Exercise details. Restate the data below word for word, omitting pictures.

Stored dataset items:
+---+

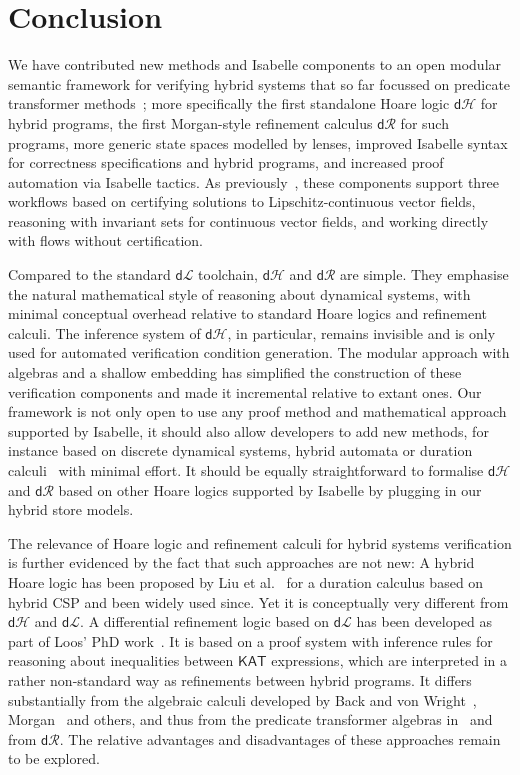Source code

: \documentclass[envcountsame,envcountsect]{llncs}
\newcommand{\KAT}{\mathsf{KAT}}
\newcommand{\dL}{\mathsf{d}\mathcal{L}}
\newcommand{\dH}{\mathsf{d}\mathcal{H}}
\newcommand{\dR}{\mathsf{d}\mathcal{R}}
\begin{document}

\section{Conclusion}\label{sec:conclusion}

We have contributed new methods and Isabelle components to an open
modular semantic framework for verifying hybrid systems that so far
focussed on predicate transformer methods~\cite{MuniveS19}; more
specifically the first standalone Hoare logic $\dH$ for hybrid
programs, the first Morgan-style refinement calculus $\dR$ for such
programs, more generic state spaces modelled by lenses, improved
Isabelle syntax for correctness specifications and hybrid programs,
and increased proof automation via Isabelle tactics.  As
previously~\cite{MuniveS19}, these components support three workflows
based on certifying solutions to Lipschitz-continuous vector fields,
reasoning with invariant sets for continuous vector fields, and
working directly with flows without certification.

Compared to the standard $\dL$ toolchain, $\dH$ and $\dR$ are
simple. They emphasise the natural mathematical style of reasoning
about dynamical systems, with minimal conceptual overhead relative to
standard Hoare logics and refinement calculi. The inference system of
$\dH$, in particular, remains invisible and is only used for automated
verification condition generation. The modular approach with algebras
and a shallow embedding has simplified the construction of these
verification components and made it incremental relative to extant
ones. Our framework is not only open to use any proof method and
mathematical approach supported by Isabelle, it should also allow
developers to add new methods, for instance based on discrete
dynamical systems, hybrid automata or duration
calculi~\cite{LiuLQZZZZ10} with minimal effort. It should be equally
straightforward to formalise $\dH$ and $\dR$ based on other Hoare
logics supported by Isabelle by plugging in our hybrid store models.

The relevance of Hoare logic and refinement calculi for hybrid systems
verification is further evidenced by the fact that such approaches are
not new: A hybrid Hoare logic has been proposed by Liu et
al.~\cite{LiuLQZZZZ10} for a duration calculus based on hybrid CSP and
been widely used since. Yet it is conceptually very different from
$\dH$ and $\dL$. A differential refinement logic based on $\dL$ has
been developed as part of Loos' PhD work~\cite{LoosP16}.  It is based
on a proof system with inference rules for reasoning about
inequalities between $\KAT$ expressions, which are interpreted in a
rather non-standard way as refinements between hybrid programs. It
differs substantially from the algebraic calculi developed by Back and
von Wright~\cite{BackW98}, Morgan~\cite{Morgan94} and others, and thus
from the predicate transformer algebras in~\cite{MuniveS19} and from
$\dR$.  The relative advantages and disadvantages of these approaches
remain to be explored.
\end{document}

+---+

Completed task.
Source code

: \documentclass[envcountsame,envcountsect]{llncs}
\newcommand{\KAT}{\mathsf{KAT}}
\newcommand{\dL}{\mathsf{d}\mathcal{L}}
\newcommand{\dH}{\mathsf{d}\mathcal{H}}
\newcommand{\dR}{\mathsf{d}\mathcal{R}}
\begin{document}

\section{Conclusion}\label{sec:conclusion}

We have contributed new methods and Isabelle components to an open
modular semantic framework for verifying hybrid systems that so far
focussed on predicate transformer methods~\cite{MuniveS19}; more
specifically the first standalone Hoare logic $\dH$ for hybrid
programs, the first Morgan-style refinement calculus $\dR$ for such
programs, more generic state spaces modelled by lenses, improved
Isabelle syntax for correctness specifications and hybrid programs,
and increased proof automation via Isabelle tactics.  As
previously~\cite{MuniveS19}, these components support three workflows
based on certifying solutions to Lipschitz-continuous vector fields,
reasoning with invariant sets for continuous vector fields, and
working directly with flows without certification.

Compared to the standard $\dL$ toolchain, $\dH$ and $\dR$ are
simple. They emphasise the natural mathematical style of reasoning
about dynamical systems, with minimal conceptual overhead relative to
standard Hoare logics and refinement calculi. The inference system of
$\dH$, in particular, remains invisible and is only used for automated
verification condition generation. The modular approach with algebras
and a shallow embedding has simplified the construction of these
verification components and made it incremental relative to extant
ones. Our framework is not only open to use any proof method and
mathematical approach supported by Isabelle, it should also allow
developers to add new methods, for instance based on discrete
dynamical systems, hybrid automata or duration
calculi~\cite{LiuLQZZZZ10} with minimal effort. It should be equally
straightforward to formalise $\dH$ and $\dR$ based on other Hoare
logics supported by Isabelle by plugging in our hybrid store models.

The relevance of Hoare logic and refinement calculi for hybrid systems
verification is further evidenced by the fact that such approaches are
not new: A hybrid Hoare logic has been proposed by Liu et
al.~\cite{LiuLQZZZZ10} for a duration calculus based on hybrid CSP and
been widely used since. Yet it is conceptually very different from
$\dH$ and $\dL$. A differential refinement logic based on $\dL$ has
been developed as part of Loos' PhD work~\cite{LoosP16}.  It is based
on a proof system with inference rules for reasoning about
inequalities between $\KAT$ expressions, which are interpreted in a
rather non-standard way as refinements between hybrid programs. It
differs substantially from the algebraic calculi developed by Back and
von Wright~\cite{BackW98}, Morgan~\cite{Morgan94} and others, and thus
from the predicate transformer algebras in~\cite{MuniveS19} and from
$\dR$.  The relative advantages and disadvantages of these approaches
remain to be explored.
\end{document}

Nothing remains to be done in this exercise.